Passwords are a major security problem and many players in the market are working to find a universal solution so that in the future we can log in to different sites as easily as today but without the inherent security flaws.
Apple is one of these, and in iOS 15 and Mac OS Monterey, the company is beginning an attempt to start introducing what is called “passkeys in Icloud Keychain”. It is a new implementation of the Webauthn standard that is already used to, for example, log in with a hardware key.
Webauthn does not use shared secrets as passwords but uses asymmetric encryption where messages are encrypted with one of two keys and can only be decrypted by the other.
Your device will create a key pair and send one to the server when you create an account (or upgrade the security from password to Webauthn) but keep the other. When you later log in, the server and your device exchange a series of messages that authenticate you securely and also guarantee that the server is genuine and not part of a phishing attempt.
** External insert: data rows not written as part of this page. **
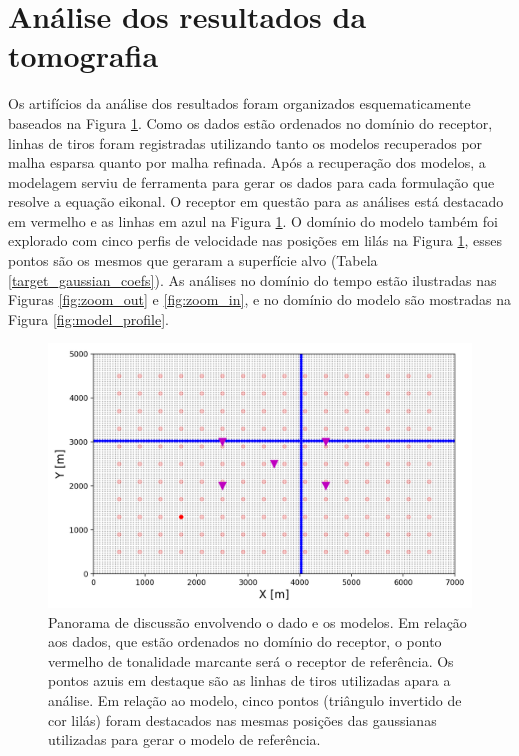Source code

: \section{Análise dos resultados da tomografia} 
 
Os artifícios da análise dos resultados foram organizados esquematicamente baseados na Figura \ref{fig:discuss_geometry}. Como os dados estão ordenados no domínio do receptor, linhas de tiros foram registradas utilizando tanto os modelos recuperados por malha esparsa quanto por malha refinada. Após a recuperação dos modelos, a modelagem serviu de ferramenta para gerar os dados para cada formulação que resolve a equação eikonal. O receptor em questão para as análises está destacado em vermelho e as linhas em azul na Figura \ref{fig:discuss_geometry}. O domínio do modelo também foi explorado com cinco perfis de velocidade nas posições em lilás na Figura \ref{fig:discuss_geometry}, esses pontos são os mesmos que geraram a superfície alvo (Tabela \ref{target_gaussian_coefs}). As análises no domínio do tempo estão ilustradas nas Figuras \ref{fig:zoom_out} e \ref{fig:zoom_in}, e no domínio do modelo são mostradas na Figura \ref{fig:model_profile}. 
 
\begin{figure}[H]
	\centering
	\includegraphics[width=12cm,height=7cm]{Imgs/Discussoes/discuss_geometry.png}
	\caption{Panorama de discussão envolvendo o dado e os modelos. Em relação aos dados, que estão ordenados no domínio do receptor, o ponto vermelho de tonalidade marcante será o receptor de referência. Os pontos azuis em destaque são as linhas de tiros utilizadas apara a análise. Em relação ao modelo, cinco pontos (triângulo invertido de cor lilás) foram destacados nas mesmas posições das gaussianas utilizadas para gerar o modelo de referência.}
	\label{fig:discuss_geometry}	
\end{figure}

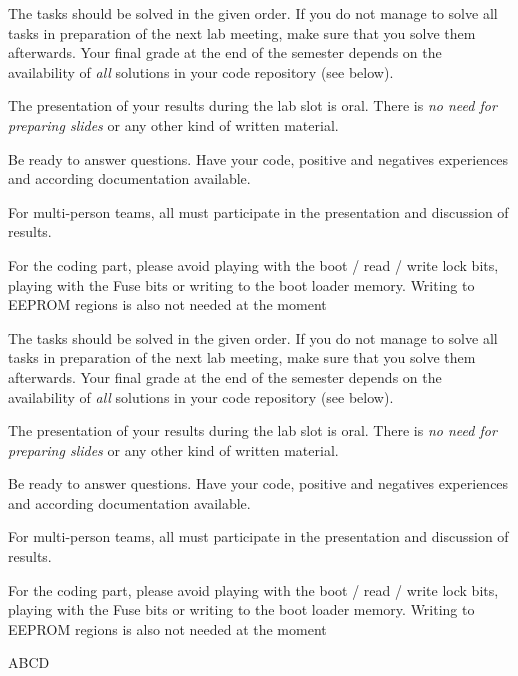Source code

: \documentclass[11pt,globalcounting,tutor,solution,exam]{tutorial}
\begin{document}
\begin{homework}{5}
The tasks should be solved in the given order. If you do not manage to solve all tasks in preparation of the next lab meeting, make sure that you solve them afterwards. Your final grade at the end of the semester depends on the availability of \emph{all} solutions in your code repository (see below).

The presentation of your results during the lab slot is oral. There is \emph{no need for preparing slides} or any other kind of written material.

Be ready to answer questions. Have your code, positive and negatives experiences and according documentation available.

For multi-person teams, all must participate in the presentation and discussion of results.

For the coding part, please avoid playing with the boot / read / write lock bits, playing with the Fuse bits or writing to the boot loader memory. Writing to EEPROM regions is also not needed at the moment

\begin{subhomework}{5}
The tasks should be solved in the given order. If you do not manage to solve all tasks in preparation of the next lab meeting, make sure that you solve them afterwards. Your final grade at the end of the semester depends on the availability of \emph{all} solutions in your code repository (see below).

The presentation of your results during the lab slot is oral. There is \emph{no need for preparing slides} or any other kind of written material.

Be ready to answer questions. Have your code, positive and negatives experiences and according documentation available.

For multi-person teams, all must participate in the presentation and discussion of results.

For the coding part, please avoid playing with the boot / read / write lock bits, playing with the Fuse bits or writing to the boot loader memory. Writing to EEPROM regions is also not needed at the moment
\end{subhomework}

\end{homework}
\begin{solution}[5cm]
ABCD
\end{solution}
\end{document}
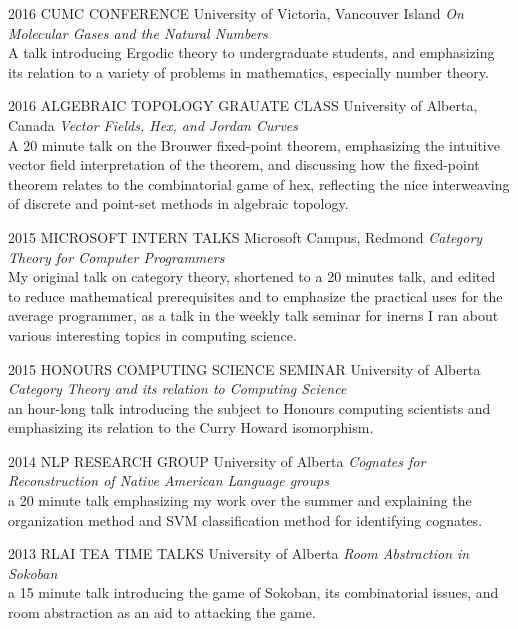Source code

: \documentclass{friggeri-cv}
\begin{document}
\begin{entrylist}


\entry
{2016}
{CUMC CONFERENCE}
{University of Victoria, Vancouver Island}
{\emph{On Molecular Gases and the Natural Numbers}\\
A talk introducing Ergodic theory to undergraduate students, and emphasizing its relation to a variety of problems in mathematics, especially number theory.}


\entry
{2016}
{ALGEBRAIC TOPOLOGY GRAUATE CLASS}
{University of Alberta, Canada}
{\emph{Vector Fields, Hex, and Jordan Curves}\\
A 20 minute talk on the Brouwer fixed-point theorem, emphasizing the intuitive vector field interpretation of the theorem, and discussing how the fixed-point theorem relates to the combinatorial game of hex, reflecting the nice interweaving of discrete and point-set methods in algebraic topology.}


    
\entry
{2015}
{MICROSOFT INTERN TALKS}
{Microsoft Campus, Redmond}
{\emph{Category Theory for Computer Programmers}\\
My original talk on category theory, shortened to a 20 minutes talk, and edited to reduce mathematical prerequisites and to emphasize the practical uses for the average programmer, as a talk in the weekly talk seminar for inerns I ran about various interesting topics in computing science.}


\entry
{2015}
{HONOURS COMPUTING SCIENCE SEMINAR}
{University of Alberta}
{\emph{Category Theory and its relation to Computing Science}\\
an hour-long talk introducing the subject to Honours computing scientists and emphasizing its relation to the Curry Howard isomorphism.}


\entry
{2014}
{NLP RESEARCH GROUP}
{University of Alberta}
{\emph{Cognates for Reconstruction of Native American Language groups}\\
a 20 minute talk emphasizing my work over the summer and explaining the organization method and SVM classification method for identifying cognates.}


\entry
{2013}
{RLAI TEA TIME TALKS}
{University of Alberta}
{\emph{Room Abstraction in Sokoban}\\
a 15 minute talk introducing the game of Sokoban, its combinatorial issues, and room abstraction as an aid to attacking the game.}

\end{entrylist}
\end{document}
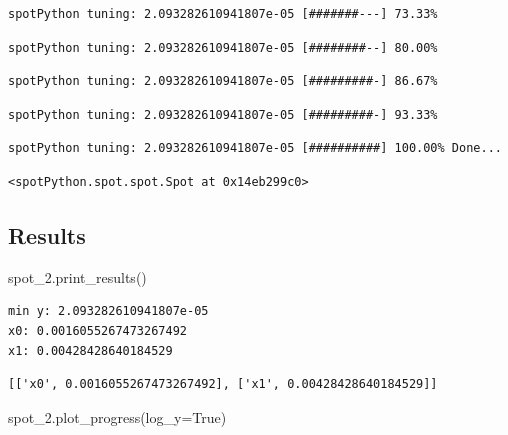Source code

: \documentclass[
  letterpaper,
  DIV=11,
  numbers=noendperiod]{scrreprt}
\newenvironment{Shaded}{\begin{snugshade}}{\end{snugshade}}
\newcommand{\NormalTok}[1]{\textcolor[rgb]{0.00,0.23,0.31}{#1}}
\newcommand{\OperatorTok}[1]{\textcolor[rgb]{0.37,0.37,0.37}{#1}}
\newcommand{\VariableTok}[1]{\textcolor[rgb]{0.07,0.07,0.07}{#1}}
\begin{document}
\begin{verbatim}
spotPython tuning: 2.093282610941807e-05 [#######---] 73.33% 
\end{verbatim}

\begin{verbatim}
spotPython tuning: 2.093282610941807e-05 [########--] 80.00% 
\end{verbatim}

\begin{verbatim}
spotPython tuning: 2.093282610941807e-05 [#########-] 86.67% 
\end{verbatim}

\begin{verbatim}
spotPython tuning: 2.093282610941807e-05 [#########-] 93.33% 
\end{verbatim}

\begin{verbatim}
spotPython tuning: 2.093282610941807e-05 [##########] 100.00% Done...
\end{verbatim}

\begin{verbatim}
<spotPython.spot.spot.Spot at 0x14eb299c0>
\end{verbatim}

\hypertarget{results-1}{%
\subsection{Results}\label{results-1}}

\begin{Shaded}
\begin{Highlighting}[]
\NormalTok{spot\_2.print\_results()}
\end{Highlighting}
\end{Shaded}

\begin{verbatim}
min y: 2.093282610941807e-05
x0: 0.0016055267473267492
x1: 0.00428428640184529
\end{verbatim}

\begin{verbatim}
[['x0', 0.0016055267473267492], ['x1', 0.00428428640184529]]
\end{verbatim}

\begin{Shaded}
\begin{Highlighting}[]
\NormalTok{spot\_2.plot\_progress(log\_y}\OperatorTok{=}\VariableTok{True}\NormalTok{)}
\end{Highlighting}
\end{Shaded}
\end{document}
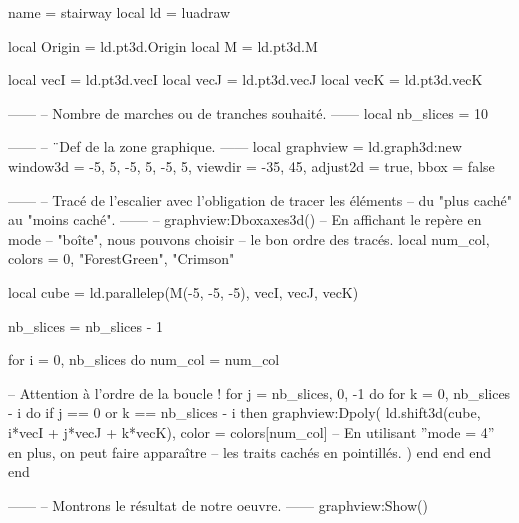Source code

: \documentclass[border = 3pt]{standalone}
\begin{document}
\begin{luadraw*}{name = stairway}
local ld = luadraw

local Origin = ld.pt3d.Origin
local M      = ld.pt3d.M

local vecI = ld.pt3d.vecI
local vecJ = ld.pt3d.vecJ
local vecK = ld.pt3d.vecK

------
-- Nombre de marches ou de tranches souhaité.
------
local nb_slices = 10

------
-- ¨Def de la zone graphique.
------
local graphview = ld.graph3d:new{
  window3d = {-5, 5, -5, 5, -5, 5},
  viewdir  = {-35, 45},
  adjust2d = true,
  bbox     = false
}

------
-- Tracé de l'escalier avec l'obligation de tracer les éléments
-- du "plus caché" au "moins caché".
------
-- graphview:Dboxaxes3d()  -- En affichant le repère en mode
                        -- "boîte", nous pouvons choisir
                        -- le bon ordre des tracés.
local num_col, colors = 0, {"ForestGreen", "Crimson"}

local cube = ld.parallelep(M(-5, -5, -5), vecI, vecJ, vecK)

nb_slices = nb_slices - 1

for i = 0, nb_slices do
  num_col = num_col%

-- Attention à l'ordre de la boucle !
  for j = nb_slices, 0, -1 do
    for k = 0, nb_slices - i do
      if j == 0 or k == nb_slices - i then
        graphview:Dpoly(
          ld.shift3d(cube, i*vecI + j*vecJ + k*vecK),
          {
            color = colors[num_col]
-- En utilisant ''mode = 4'' en plus, on peut faire apparaître
-- les traits cachés en pointillés.
          }
        )
      end
    end
  end
end

------
-- Montrons le résultat de notre oeuvre.
------
graphview:Show()
\end{luadraw*}
\end{document}
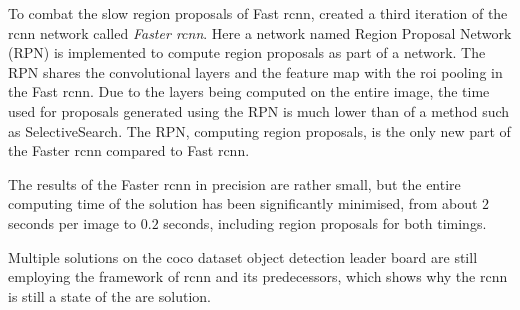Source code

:To combat the slow region proposals of Fast \gls{rcnn}, \cite{Ren2017} created a third iteration of the \gls{rcnn} network called \textit{Faster \gls{rcnn}}. Here a network named Region Proposal Network (RPN) is implemented to compute region proposals as part of a  network. The RPN shares the convolutional layers and the feature map with the \gls{roi} pooling in the Fast \gls{rcnn}. Due to the layers being computed on the entire image, the time used for proposals generated using the RPN is much lower than of a method such as SelectiveSearch. The RPN, computing region proposals, is the only new part of the Faster \gls{rcnn} compared to Fast \gls{rcnn}.

The results of the Faster \gls{rcnn} in precision are rather small, but the entire computing time of the solution has been significantly minimised, from about $2$ seconds per image to $0.2$ seconds, including region proposals for both timings.

Multiple solutions on the \gls{coco} dataset object detection leader board are still employing the framework of \gls{rcnn} and its predecessors, which shows why the \gls{rcnn} is still a state of the are solution.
So far, it works just like on hardware keys. The difference is that the private keys are stored encrypted in the Icloud keychain and synced between all your Apple devices. This means that you do not have to worry about losing access to some accounts if a device is stolen, for example, and that the security of the internet is much higher as servers no longer store any secrets but only public keys.
Apple goes through the news in one WWDC session. To begin with, this is a trial version for developers that must be enabled in the settings, but if all goes well, it may be included for everyone in iOS 16 and Mac OS 13 by the end of 2022.